[Opening MATERIAL PROVIDED section]

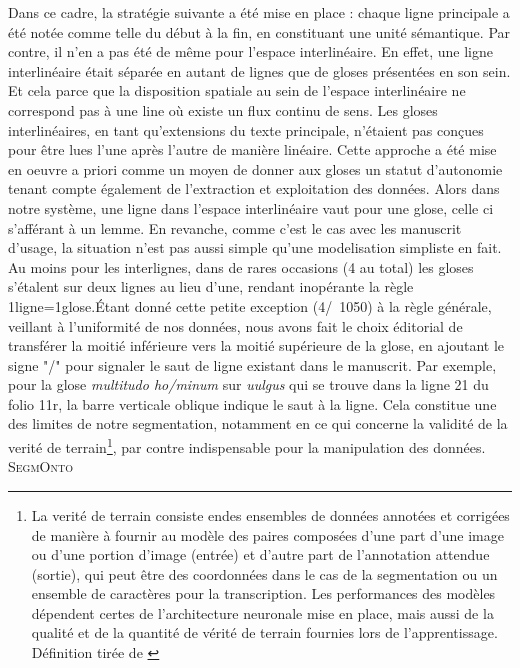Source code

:\documentclass[a4paper, twoside, 12pt]{book}
\begin{document}
Dans ce cadre, la stratégie suivante a été mise en place : chaque ligne principale a été notée comme telle du début à la fin, en constituant une unité sémantique. Par contre, il n'en a pas été de même pour l'espace interlinéaire. En effet, une ligne interlinéaire était séparée en autant de lignes que de gloses présentées en son sein. Et cela parce que la disposition spatiale au sein de l'espace interlinéaire ne correspond pas à une line où existe un flux continu de sens. Les gloses interlinéaires, en tant qu'extensions du texte principale, n'étaient pas conçues pour être lues l'une après l'autre de manière linéaire. Cette approche a été mise en oeuvre a priori comme un moyen de donner aux gloses un statut d'autonomie tenant compte également de l'extraction et exploitation des données. Alors dans notre système, une ligne dans l'espace interlinéaire vaut pour une glose, celle ci s'afférant à un lemme. En revanche, comme c'est le cas avec les manuscrit d'usage, la situation n'est pas aussi simple qu'une modelisation simpliste en fait. Au moins pour les interlignes, dans de rares occasions (4 au total) les gloses s'étalent sur deux lignes au lieu d'une, rendant inopérante la règle 1ligne=1glose.Étant donné cette petite exception (4/~1050) à la règle générale, veillant à l'uniformité de nos données, nous avons fait le choix éditorial de transférer la moitié inférieure vers la moitié supérieure de la glose, en ajoutant le signe "/" pour signaler le saut de ligne existant dans le manuscrit. Par exemple, pour la glose \textit{multitudo ho/minum} sur \textit{uulgus} qui se trouve dans la ligne 21 du folio 11r, la barre verticale oblique indique le saut à la ligne. Cela constitue une des limites de notre segmentation, notamment en ce qui concerne la validité de la verité de terrain\footnote{ La verité de terrain consiste en\og{}des ensembles de données annotées et corrigées de manière à fournir au modèle des paires composées d'une part d'une image ou d'une portion d'image (entrée) et d'autre part de l’annotation attendue (sortie), qui peut être des coordonnées dans le cas de la segmentation ou un ensemble de caractères pour la transcription. Les performances des modèles dépendent certes de l'architecture neuronale mise en place, mais aussi de la qualité et de la quantité de vérité de terrain fournies lors de l'apprentissage.\fg{} Définition tirée de \cite{chague2021htr}}, par contre indispensable pour la manipulation des données. \\

\textsc{SegmOnto}
\end{document}
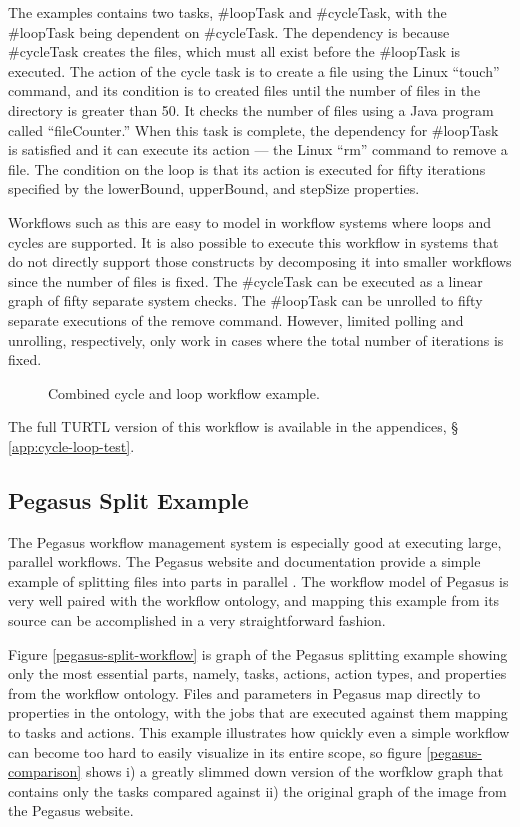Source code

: The examples contains two tasks, \#loopTask and \#cycleTask, with the \#loopTask
being dependent on \#cycleTask. The dependency is because \#cycleTask
creates the files, which must all exist before the \#loopTask is executed. The
action of the cycle task is to create a file using the Linux ``touch'' command,
and its condition is to created files until the number of files in the directory
is greater than 50. It checks the number of files using a Java program called
``fileCounter.'' When this task is complete, the dependency for \#loopTask is
satisfied and it can execute its action --- the Linux ``rm'' command to remove a
file. The condition on the loop is that its action is executed for fifty
iterations specified by the lowerBound, upperBound, and stepSize properties.

Workflows such as this are easy to model in workflow systems where loops and
cycles are supported. It is also possible to execute this workflow in systems
that do not directly support those constructs by decomposing it into smaller
workflows since the number of files is fixed. The \#cycleTask can be
executed as a linear graph of fifty separate system checks. The \#loopTask can
be unrolled to fifty separate executions of the remove command. However, limited
polling and unrolling, respectively, only work in cases where the total number
of iterations is fixed.

\begin{figure}[htbp]
\centering
{}
\caption{Combined cycle and loop workflow example.}
\label{cycle-loop-test}
\end{figure}

The full TURTL version of this workflow is available in the appendices, \S
\ref{app:cycle-loop-test}.

\subsection{Pegasus Split Example}

The Pegasus workflow management system is especially good at executing large,
parallel workflows. The Pegasus website and documentation provide a simple
example of splitting files into parts in parallel
\cite{noauthor_workflow_nodate}. The workflow model of Pegasus is very well
paired with the workflow ontology, and mapping this example from its source can
be accomplished in a very straightforward fashion.

Figure \ref{pegasus-split-workflow} is graph of the Pegasus splitting example
showing only the most essential parts, namely, tasks, actions, action types, and
properties from the workflow ontology. Files and parameters in Pegasus map
directly to properties in the ontology, with the jobs that are executed against
them mapping to tasks and actions. This example illustrates how quickly even a
simple workflow can become too hard to easily visualize in its entire scope, so
figure \ref{pegasus-comparison} shows i) a greatly slimmed down version of the
worfklow graph that contains only the tasks compared against ii) the original
graph of the image from the Pegasus website.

[Closing MATERIAL PROVIDED section]

--- WORK TO BE COMPLETED ---
Reproduce every line from the listing above that holds the word "loopTask".

--- ANSWER AREA ---
: The examples contains two tasks, \#loopTask and \#cycleTask, with the \#loopTask
creates the files, which must all exist before the \#loopTask is executed. The
``fileCounter.'' When this task is complete, the dependency for \#loopTask is
executed as a linear graph of fifty separate system checks. The \#loopTask can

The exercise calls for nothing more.